GIVEN RECORDS
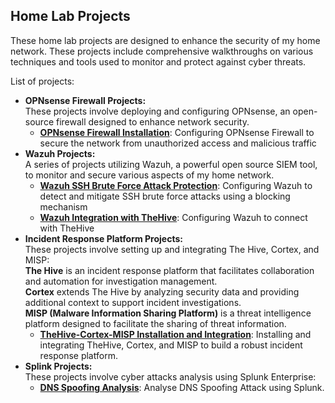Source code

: ## Home Lab Projects

These home lab projects are designed to enhance the security of my home network. These projects include comprehensive walkthroughs on various techniques and tools used to monitor and protect against cyber threats.

List of projects:
<ul>
  <li>
    <strong>OPNsense Firewall Projects:</strong>
    <br />These projects involve deploying and configuring OPNsense, an open-source firewall designed to enhance network security.<br />
    <ul>
      <li><strong><a href="/OPNsense/OPNsense Setup">OPNsense Firewall Installation</a></strong>: Configuring OPNsense Firewall to secure the network from unauthorized access and malicious traffic</li>
    </ul>
  </li>
  <li>
    <strong>Wazuh Projects:</strong>
    <br />A series of projects utilizing Wazuh, a powerful open source SIEM tool, to monitor and secure various aspects of my home network.<br />
    <ul>
      <li><strong><a href="/Wazuh/Wazuh SSH Brute Force Attack Protection">Wazuh SSH Brute Force Attack Protection</a></strong>: Configuring Wazuh to detect and mitigate SSH brute force attacks using a blocking mechanism</li>
      <li><strong><a href="/Wazuh/Wazuh Integration with TheHive">Wazuh Integration with TheHive</a></strong>: Configuring Wazuh to connect with TheHive</li>
    </ul>
  </li>
  <li>
    <strong>Incident Response Platform Projects:</strong>
    <br />These projects involve setting up and integrating The Hive, Cortex, and MISP:<br />
    <strong>The Hive</strong> is an incident response platform that facilitates collaboration and automation for investigation management.<br />
    <strong>Cortex</strong> extends The Hive by analyzing security data and providing additional context to support incident investigations.<br />
    <strong>MISP (Malware Information Sharing Platform)</strong> is a threat intelligence platform designed to facilitate the sharing of threat information.<br />
    <ul>
      <li><strong><a href="/TheHive-Cortex-MISP/TheHive-Cortex-MISP Setup and Integration">TheHive-Cortex-MISP Installation and Integration</a></strong>: Installing and integrating TheHive, Cortex, and MISP to build a robust incident response platform.</li>
    </ul>
  </li>
  <li>
    <strong>Splink Projects:</strong>
    <br />These projects involve cyber attacks analysis using Splunk Enterprise:<br />
    <ul>
      <li><strong><a href="/Splunk/DNS Spoofing Analysis">DNS Spoofing Analysis</a></strong>: Analyse DNS Spoofing Attack using Splunk.</li>
    </ul>
  </li>
</ul>
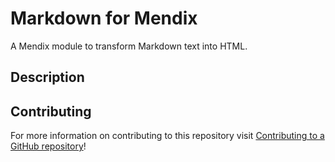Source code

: # Markdown for Mendix

A Mendix module to transform Markdown text into HTML.

## Description



## Contributing

For more information on contributing to this repository visit [Contributing to a GitHub repository](https://world.mendix.com/display/howto50/Contributing+to+a+GitHub+repository)!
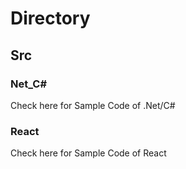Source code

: # Directory
## Src
### Net_C#

Check here for Sample Code of .Net/C#
### React
Check here for Sample Code of React
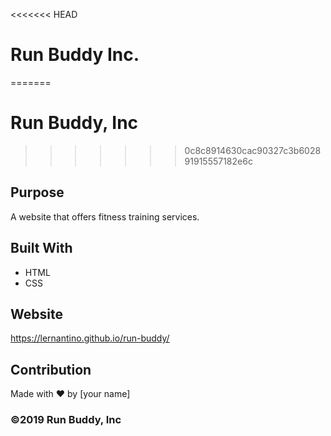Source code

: <<<<<<< HEAD
# Run Buddy Inc.
=======
# Run Buddy, Inc
>>>>>>> 0c8c8914630cac90327c3b602891915557182e6c

## Purpose
A website that offers fitness training services. 

## Built With
* HTML
* CSS

## Website
https://lernantino.github.io/run-buddy/

## Contribution
Made with ❤️ by [your name]

### ©️2019 Run Buddy, Inc 
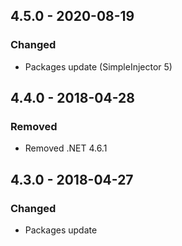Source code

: ## 4.5.0 - 2020-08-19
### Changed
- Packages update (SimpleInjector 5)

## 4.4.0 - 2018-04-28
### Removed
- Removed .NET 4.6.1

## 4.3.0 - 2018-04-27
### Changed
- Packages update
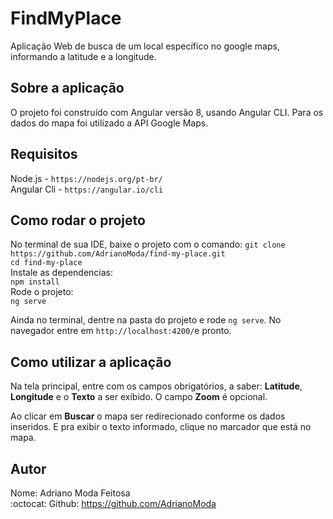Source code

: # FindMyPlace

Aplicação Web de busca de um local específico no google maps, informando a latitude e a longitude.


## Sobre a aplicação
O projeto foi construído com Angular versão 8, usando Angular CLI.
Para os dados do mapa foi utilizado a API Google Maps.

## Requisitos
Node.js - `https://nodejs.org/pt-br/`<br>
Angular Cli - `https://angular.io/cli`

## Como rodar o projeto

No terminal de sua IDE, baixe o projeto com o comando:  `git clone https://github.com/AdrianoModa/find-my-place.git`<br>
`cd find-my-place`<br> 
Instale as dependencias:<br>
`npm install`<br>
Rode o projeto:<br>
`ng serve`

Ainda no terminal, dentre na pasta do projeto e rode `ng serve`. No navegador entre em `http://localhost:4200/`e pronto.

## Como utilizar a aplicação

Na tela principal, entre com os campos obrigatórios, a saber: <b>Latitude</b>, <b>Longitude</b> e o <b>Texto</b> a ser exibido. 
O campo <b>Zoom</b> é opcional.

Ao clicar em <b>Buscar</b> o mapa ser redirecionado conforme os dados inseridos. E pra exibir o texto informado, clique no marcador que está no mapa.

## Autor

Nome: Adriano Moda Feitosa<br>
:octocat: Github: https://github.com/AdrianoModa
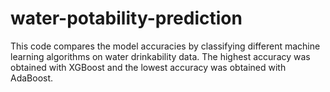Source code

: # water-potability-prediction
This code compares the model accuracies by classifying different machine learning algorithms on water drinkability data. The highest accuracy was obtained with XGBoost and the lowest accuracy was obtained with AdaBoost.
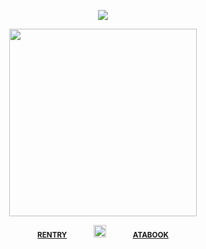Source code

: <div align="center"> 
  
![](https://komarev.com/ghpvc/?username=vampiresoul&color=be5e41&label=ꔫ&style=plastic)

<p align="center"> <img width="300" src="https://file.garden/Zx4tbq1Z7kthgAaN/Untitled295_20250509114431.png">


<div align="center"> 
 
<sub>[**RENTRY**](https://rentry.co/VlLTRUM)⠀⠀⠀⠀⠀<img width="20" src="https://i.postimg.cc/kGRWQXHt/bglgvm.gif">⠀⠀⠀⠀⠀[**ATABOOK**](https://soulripper.atabook.org/)</sub>

<div align="center"> 
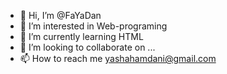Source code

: - 👋 Hi, I’m @FaYaDan
- 👀 I’m interested in Web-programing
- 🌱 I’m currently learning HTML
- 💞️ I’m looking to collaborate on ...
- 📫 How to reach me yashahamdani@gmail.com

<!---
FaYaDan/FaYaDan is a ✨ special ✨ repository because its `README.md` (this file) appears on your GitHub profile.
You can click the Preview link to take a look at your changes.
--->
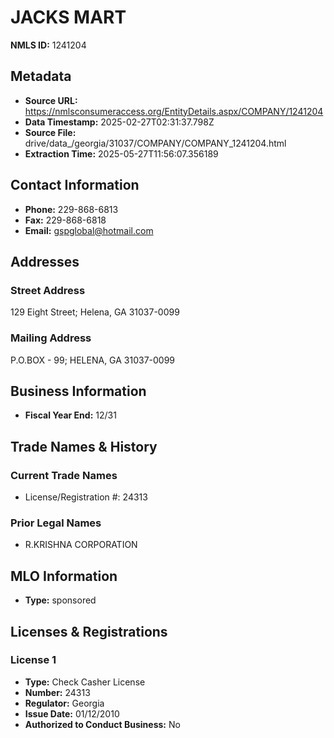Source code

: # JACKS MART

**NMLS ID:** 1241204

## Metadata
- **Source URL:** https://nmlsconsumeraccess.org/EntityDetails.aspx/COMPANY/1241204
- **Data Timestamp:** 2025-02-27T02:31:37.798Z
- **Source File:** drive/data_/georgia/31037/COMPANY/COMPANY_1241204.html
- **Extraction Time:** 2025-05-27T11:56:07.356189

## Contact Information
- **Phone:** 229-868-6813
- **Fax:** 229-868-6818
- **Email:** gspglobal@hotmail.com

## Addresses
### Street Address
129 Eight Street; Helena, GA 31037-0099

### Mailing Address
P.O.BOX - 99; HELENA, GA 31037-0099

## Business Information
- **Fiscal Year End:** 12/31

## Trade Names & History
### Current Trade Names
- License/Registration #: 24313

### Prior Legal Names
- R.KRISHNA CORPORATION

## MLO Information
- **Type:** sponsored

## Licenses & Registrations

### License 1
- **Type:** Check Casher License
- **Number:** 24313
- **Regulator:** Georgia
- **Issue Date:** 01/12/2010
- **Authorized to Conduct Business:** No
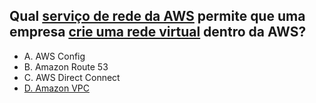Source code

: ## Qual <u>serviço de rede da AWS</u> permite que uma empresa <u>crie uma rede virtual</u> dentro da AWS?

- A. AWS Config
- B. Amazon Route 53
- C. AWS Direct Connect
- <u>D. Amazon VPC</u>


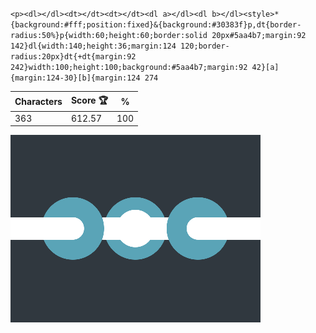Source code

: `<p><dl></dl><dt></dt><dt></dt><dl a></dl><dl b></dl><style>*{background:#fff;position:fixed}&{background:#30383f}p,dt{border-radius:50%}p{width:60;height:60;border:solid 20px#5aa4b7;margin:92 142}dl{width:140;height:36;margin:124 120;border-radius:20px}dt{+dt{margin:92 242}width:100;height:100;background:#5aa4b7;margin:92 42}[a]{margin:124-30}[b]{margin:124 274`

| Characters | Score 🏆 | %   |
| ---------- | -------- | --- |
| 363        | 612.57   | 100 |

![](/2025/Sep2025/21/20250921.png)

TASK REQUIREMENTS
Please restate each entry exactly, but drop any picture it holds.

EXPECTED ANSWER
Source code

: ## Home Lab Projects

These home lab projects are designed to enhance the security of my home network. These projects include comprehensive walkthroughs on various techniques and tools used to monitor and protect against cyber threats.

List of projects:
<ul>
  <li>
    <strong>OPNsense Firewall Projects:</strong>
    <br />These projects involve deploying and configuring OPNsense, an open-source firewall designed to enhance network security.<br />
    <ul>
      <li><strong><a href="/OPNsense/OPNsense Setup">OPNsense Firewall Installation</a></strong>: Configuring OPNsense Firewall to secure the network from unauthorized access and malicious traffic</li>
    </ul>
  </li>
  <li>
    <strong>Wazuh Projects:</strong>
    <br />A series of projects utilizing Wazuh, a powerful open source SIEM tool, to monitor and secure various aspects of my home network.<br />
    <ul>
      <li><strong><a href="/Wazuh/Wazuh SSH Brute Force Attack Protection">Wazuh SSH Brute Force Attack Protection</a></strong>: Configuring Wazuh to detect and mitigate SSH brute force attacks using a blocking mechanism</li>
      <li><strong><a href="/Wazuh/Wazuh Integration with TheHive">Wazuh Integration with TheHive</a></strong>: Configuring Wazuh to connect with TheHive</li>
    </ul>
  </li>
  <li>
    <strong>Incident Response Platform Projects:</strong>
    <br />These projects involve setting up and integrating The Hive, Cortex, and MISP:<br />
    <strong>The Hive</strong> is an incident response platform that facilitates collaboration and automation for investigation management.<br />
    <strong>Cortex</strong> extends The Hive by analyzing security data and providing additional context to support incident investigations.<br />
    <strong>MISP (Malware Information Sharing Platform)</strong> is a threat intelligence platform designed to facilitate the sharing of threat information.<br />
    <ul>
      <li><strong><a href="/TheHive-Cortex-MISP/TheHive-Cortex-MISP Setup and Integration">TheHive-Cortex-MISP Installation and Integration</a></strong>: Installing and integrating TheHive, Cortex, and MISP to build a robust incident response platform.</li>
    </ul>
  </li>
  <li>
    <strong>Splink Projects:</strong>
    <br />These projects involve cyber attacks analysis using Splunk Enterprise:<br />
    <ul>
      <li><strong><a href="/Splunk/DNS Spoofing Analysis">DNS Spoofing Analysis</a></strong>: Analyse DNS Spoofing Attack using Splunk.</li>
    </ul>
  </li>
</ul>
Source code

: # Markdown for Mendix

A Mendix module to transform Markdown text into HTML.

## Description



## Contributing

For more information on contributing to this repository visit [Contributing to a GitHub repository](https://world.mendix.com/display/howto50/Contributing+to+a+GitHub+repository)!
Source code

: # Directory
## Src
### Net_C#

Check here for Sample Code of .Net/C#
### React
Check here for Sample Code of React
Source code

: <<<<<<< HEAD
# Run Buddy Inc.
=======
# Run Buddy, Inc
>>>>>>> 0c8c8914630cac90327c3b602891915557182e6c

## Purpose
A website that offers fitness training services. 

## Built With
* HTML
* CSS

## Website
https://lernantino.github.io/run-buddy/

## Contribution
Made with ❤️ by [your name]

### ©️2019 Run Buddy, Inc 
Source code

: ## 4.5.0 - 2020-08-19
### Changed
- Packages update (SimpleInjector 5)

## 4.4.0 - 2018-04-28
### Removed
- Removed .NET 4.6.1

## 4.3.0 - 2018-04-27
### Changed
- Packages update
Source code

: # FindMyPlace

Aplicação Web de busca de um local específico no google maps, informando a latitude e a longitude.


## Sobre a aplicação
O projeto foi construído com Angular versão 8, usando Angular CLI.
Para os dados do mapa foi utilizado a API Google Maps.

## Requisitos
Node.js - `https://nodejs.org/pt-br/`<br>
Angular Cli - `https://angular.io/cli`

## Como rodar o projeto

No terminal de sua IDE, baixe o projeto com o comando:  `git clone https://github.com/AdrianoModa/find-my-place.git`<br>
`cd find-my-place`<br> 
Instale as dependencias:<br>
`npm install`<br>
Rode o projeto:<br>
`ng serve`

Ainda no terminal, dentre na pasta do projeto e rode `ng serve`. No navegador entre em `http://localhost:4200/`e pronto.

## Como utilizar a aplicação

Na tela principal, entre com os campos obrigatórios, a saber: <b>Latitude</b>, <b>Longitude</b> e o <b>Texto</b> a ser exibido. 
O campo <b>Zoom</b> é opcional.

Ao clicar em <b>Buscar</b> o mapa ser redirecionado conforme os dados inseridos. E pra exibir o texto informado, clique no marcador que está no mapa.

## Autor

Nome: Adriano Moda Feitosa<br>
:octocat: Github: https://github.com/AdrianoModa
Source code

: # water-potability-prediction
This code compares the model accuracies by classifying different machine learning algorithms on water drinkability data. The highest accuracy was obtained with XGBoost and the lowest accuracy was obtained with AdaBoost.
Source code

: <div align="center"> 
  
![](https://komarev.com/ghpvc/?username=vampiresoul&color=be5e41&label=ꔫ&style=plastic)

<p align="center"> <img width="300" src="https://file.garden/Zx4tbq1Z7kthgAaN/Untitled295_20250509114431.png">


<div align="center"> 
 
<sub>[**RENTRY**](https://rentry.co/VlLTRUM)⠀⠀⠀⠀⠀<img width="20" src="https://i.postimg.cc/kGRWQXHt/bglgvm.gif">⠀⠀⠀⠀⠀[**ATABOOK**](https://soulripper.atabook.org/)</sub>

<div align="center"> 
Source code

: - 👋 Hi, I’m @FaYaDan
- 👀 I’m interested in Web-programing
- 🌱 I’m currently learning HTML
- 💞️ I’m looking to collaborate on ...
- 📫 How to reach me yashahamdani@gmail.com

<!---
FaYaDan/FaYaDan is a ✨ special ✨ repository because its `README.md` (this file) appears on your GitHub profile.
You can click the Preview link to take a look at your changes.
--->
Source code

: # JACKS MART

**NMLS ID:** 1241204

## Metadata
- **Source URL:** https://nmlsconsumeraccess.org/EntityDetails.aspx/COMPANY/1241204
- **Data Timestamp:** 2025-02-27T02:31:37.798Z
- **Source File:** drive/data_/georgia/31037/COMPANY/COMPANY_1241204.html
- **Extraction Time:** 2025-05-27T11:56:07.356189

## Contact Information
- **Phone:** 229-868-6813
- **Fax:** 229-868-6818
- **Email:** gspglobal@hotmail.com

## Addresses
### Street Address
129 Eight Street; Helena, GA 31037-0099

### Mailing Address
P.O.BOX - 99; HELENA, GA 31037-0099

## Business Information
- **Fiscal Year End:** 12/31

## Trade Names & History
### Current Trade Names
- License/Registration #: 24313

### Prior Legal Names
- R.KRISHNA CORPORATION

## MLO Information
- **Type:** sponsored

## Licenses & Registrations

### License 1
- **Type:** Check Casher License
- **Number:** 24313
- **Regulator:** Georgia
- **Issue Date:** 01/12/2010
- **Authorized to Conduct Business:** No
Source code

: ## Qual <u>serviço de rede da AWS</u> permite que uma empresa <u>crie uma rede virtual</u> dentro da AWS?

- A. AWS Config
- B. Amazon Route 53
- C. AWS Direct Connect
- <u>D. Amazon VPC</u>


Source code

: `<p><dl></dl><dt></dt><dt></dt><dl a></dl><dl b></dl><style>*{background:#fff;position:fixed}&{background:#30383f}p,dt{border-radius:50%}p{width:60;height:60;border:solid 20px#5aa4b7;margin:92 142}dl{width:140;height:36;margin:124 120;border-radius:20px}dt{+dt{margin:92 242}width:100;height:100;background:#5aa4b7;margin:92 42}[a]{margin:124-30}[b]{margin:124 274`

| Characters | Score 🏆 | %   |
| ---------- | -------- | --- |
| 363        | 612.57   | 100 |

![](/2025/Sep2025/21/20250921.png)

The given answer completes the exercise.